- _What you will do_:
Figure out how many lines in these records contain "clicked". Only the number belongs in the reply.

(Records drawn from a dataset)
= = = = =

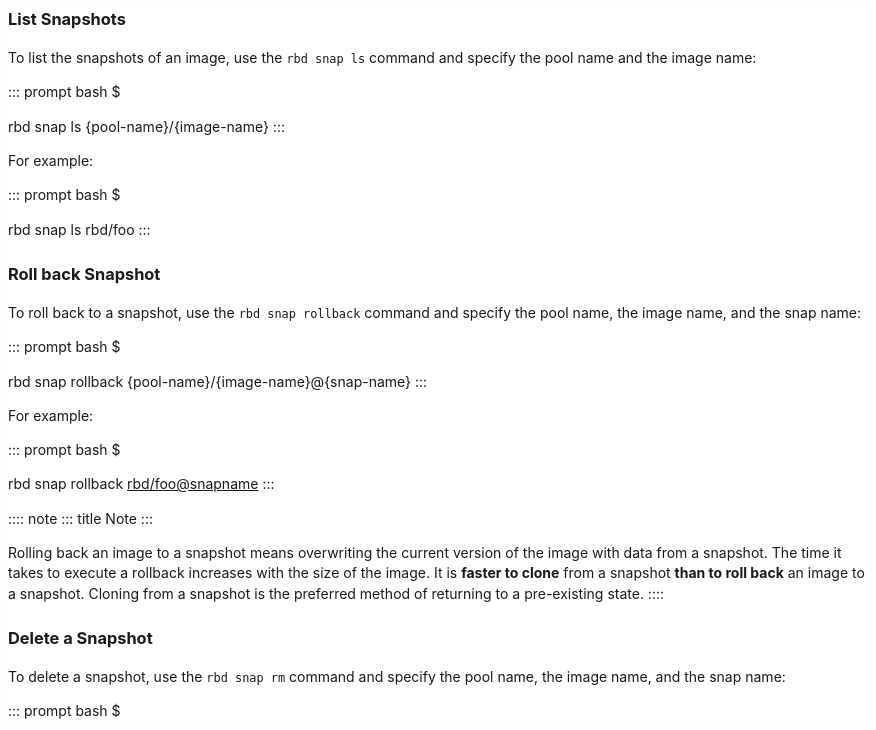 ### List Snapshots

To list the snapshots of an image, use the `rbd snap ls` command and
specify the pool name and the image name:

::: prompt
bash \$

rbd snap ls {pool-name}/{image-name}
:::

For example:

::: prompt
bash \$

rbd snap ls rbd/foo
:::

### Roll back Snapshot

To roll back to a snapshot, use the `rbd snap rollback` command and
specify the pool name, the image name, and the snap name:

::: prompt
bash \$

rbd snap rollback {pool-name}/{image-name}@{snap-name}
:::

For example:

::: prompt
bash \$

rbd snap rollback <rbd/foo@snapname>
:::

:::: note
::: title
Note
:::

Rolling back an image to a snapshot means overwriting the current
version of the image with data from a snapshot. The time it takes to
execute a rollback increases with the size of the image. It is **faster
to clone** from a snapshot **than to roll back** an image to a snapshot.
Cloning from a snapshot is the preferred method of returning to a
pre-existing state.
::::

### Delete a Snapshot

To delete a snapshot, use the `rbd snap rm` command and specify the pool
name, the image name, and the snap name:

::: prompt
bash \$
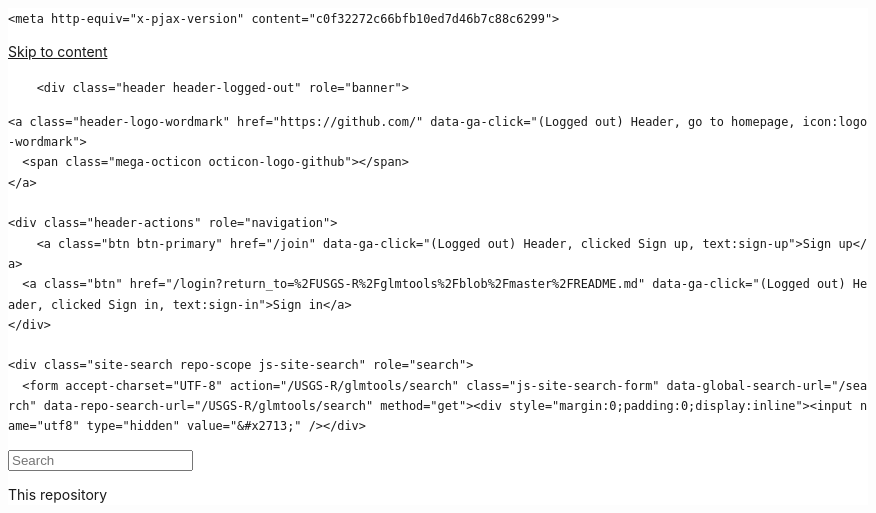     


    <meta http-equiv="x-pjax-version" content="c0f32272c66bfb10ed7d46b7c88c6299">

      
  <meta name="description" content="glmtools - Tools for interacting with the General Lake Model (GLM) in R">
  <meta name="go-import" content="github.com/USGS-R/glmtools git https://github.com/USGS-R/glmtools.git">

  <meta content="3188813" name="octolytics-dimension-user_id" /><meta content="USGS-R" name="octolytics-dimension-user_login" /><meta content="9242108" name="octolytics-dimension-repository_id" /><meta content="USGS-R/glmtools" name="octolytics-dimension-repository_nwo" /><meta content="true" name="octolytics-dimension-repository_public" /><meta content="false" name="octolytics-dimension-repository_is_fork" /><meta content="9242108" name="octolytics-dimension-repository_network_root_id" /><meta content="USGS-R/glmtools" name="octolytics-dimension-repository_network_root_nwo" />
  <link href="https://github.com/USGS-R/glmtools/commits/master.atom" rel="alternate" title="Recent Commits to glmtools:master" type="application/atom+xml">

  </head>


  <body class="logged_out  env-production  vis-public page-blob">
    <a href="#start-of-content" tabindex="1" class="accessibility-aid js-skip-to-content">Skip to content</a>
    <div class="wrapper">
      
      
      


        
        <div class="header header-logged-out" role="banner">
  <div class="container clearfix">

    <a class="header-logo-wordmark" href="https://github.com/" data-ga-click="(Logged out) Header, go to homepage, icon:logo-wordmark">
      <span class="mega-octicon octicon-logo-github"></span>
    </a>

    <div class="header-actions" role="navigation">
        <a class="btn btn-primary" href="/join" data-ga-click="(Logged out) Header, clicked Sign up, text:sign-up">Sign up</a>
      <a class="btn" href="/login?return_to=%2FUSGS-R%2Fglmtools%2Fblob%2Fmaster%2FREADME.md" data-ga-click="(Logged out) Header, clicked Sign in, text:sign-in">Sign in</a>
    </div>

    <div class="site-search repo-scope js-site-search" role="search">
      <form accept-charset="UTF-8" action="/USGS-R/glmtools/search" class="js-site-search-form" data-global-search-url="/search" data-repo-search-url="/USGS-R/glmtools/search" method="get"><div style="margin:0;padding:0;display:inline"><input name="utf8" type="hidden" value="&#x2713;" /></div>
  <input type="text"
    class="js-site-search-field is-clearable"
    data-hotkey="s"
    name="q"
    placeholder="Search"
    data-global-scope-placeholder="Search GitHub"
    data-repo-scope-placeholder="Search"
    tabindex="1"
    autocapitalize="off">
  <div class="scope-badge">This repository</div>
</form>
    </div>
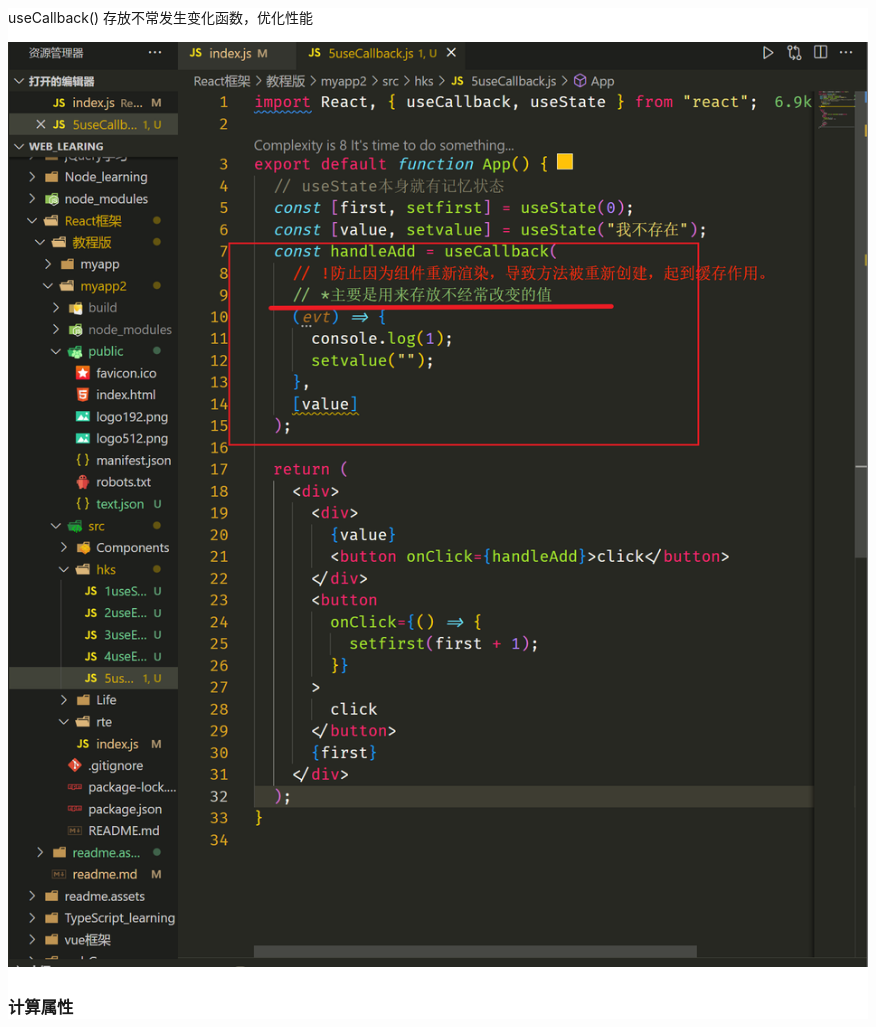useCallback() 存放不常发生变化函数，优化性能

![image-20220822194511218](readme.assets/image-20220822194511218.png)

### 计算属性
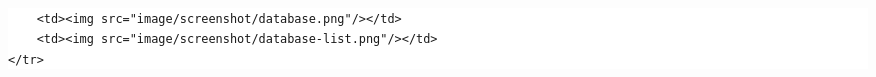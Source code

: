         <td><img src="image/screenshot/database.png"/></td>
        <td><img src="image/screenshot/database-list.png"/></td>
    </tr>
</table>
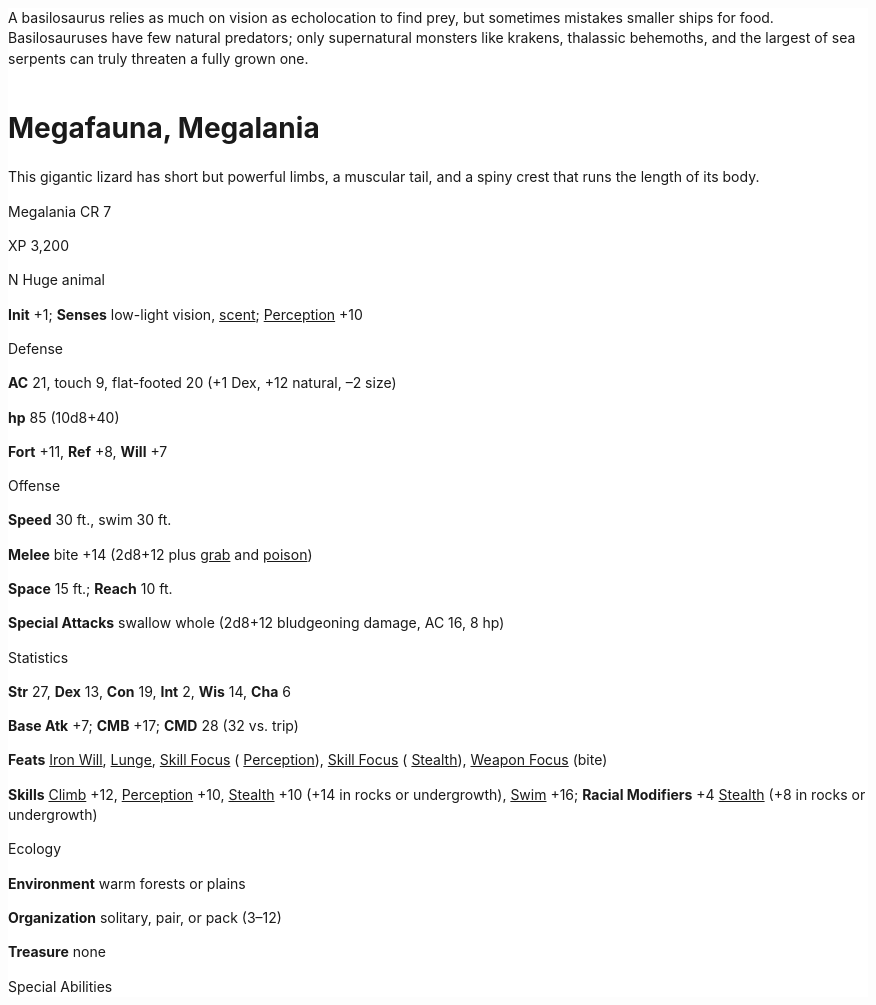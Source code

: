 A basilosaurus relies as much on vision as echolocation to find prey, but sometimes mistakes smaller ships for food. Basilosauruses have few natural predators; only supernatural monsters like krakens, thalassic behemoths, and the largest of sea serpents can truly threaten a fully grown one.

# Megafauna, Megalania

This gigantic lizard has short but powerful limbs, a muscular tail, and a spiny crest that runs the length of its body.

Megalania CR 7

XP 3,200

N Huge animal

**Init** +1; **Senses** low-light vision, [scent](monsters/universalMonsterRules.md#_scent); [Perception](skills/perception.md#_perception) +10

Defense

**AC** 21, touch 9, flat-footed 20 (+1 Dex, +12 natural, –2 size)

**hp** 85 (10d8+40)

**Fort** +11, **Ref** +8, **Will** +7

Offense

**Speed** 30 ft., swim 30 ft.

**Melee** bite +14 (2d8+12 plus [grab](monsters/universalMonsterRules.md#_grab) and [poison](monsters/universalMonsterRules.md#_poison-(ex-or-su)))

**Space** 15 ft.; **Reach** 10 ft.

**Special Attacks** swallow whole (2d8+12 bludgeoning damage, AC 16, 8 hp)

Statistics

**Str** 27, **Dex** 13, **Con** 19, **Int** 2, **Wis** 14, **Cha** 6

**Base Atk** +7; **CMB** +17; **CMD** 28 (32 vs. trip)

**Feats** [Iron Will](feats.md#_iron-will), [Lunge](feats.md#_lunge), [Skill Focus](feats.md#_skill-focus) ( [Perception](skills/perception.md#_perception)), [Skill Focus](feats.md#_skill-focus) ( [Stealth](skills/stealth.md#_stealth)), [Weapon Focus](feats.md#_weapon-focus) (bite)

**Skills** [Climb](skills/climb.md#_climb) +12, [Perception](skills/perception.md#_perception) +10, [Stealth](skills/stealth.md#_stealth) +10 (+14 in rocks or undergrowth), [Swim](skills/swim.md#_swim) +16; **Racial Modifiers** +4 [Stealth](skills/stealth.md#_stealth) (+8 in rocks or undergrowth)

Ecology

**Environment** warm forests or plains

**Organization** solitary, pair, or pack (3–12)

**Treasure** none

Special Abilities
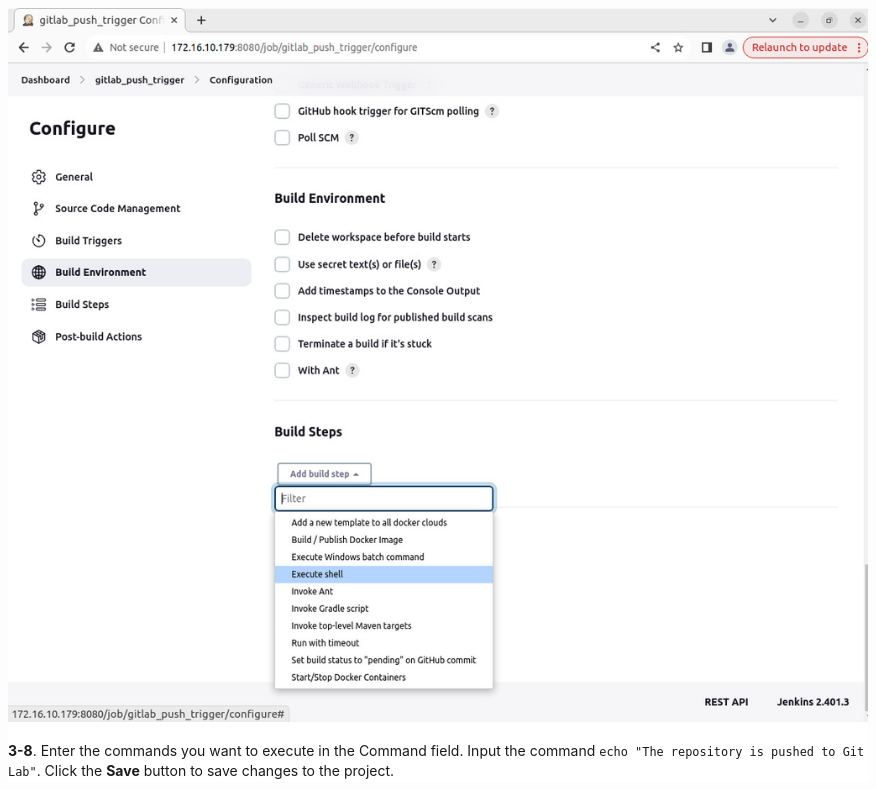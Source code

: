 ![jenkins-gitlab-intg-37](./jenkins.gitlab.integration.images/jenkins-gitlab-intg-37-freestyle-build-steps.jpg)



**3-8**. Enter the commands you want to execute in the Command field. Input the command `echo "The repository is pushed to GitLab"`.
Click the **Save** button to save changes to the project.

= = = = =

- _Response area_:
2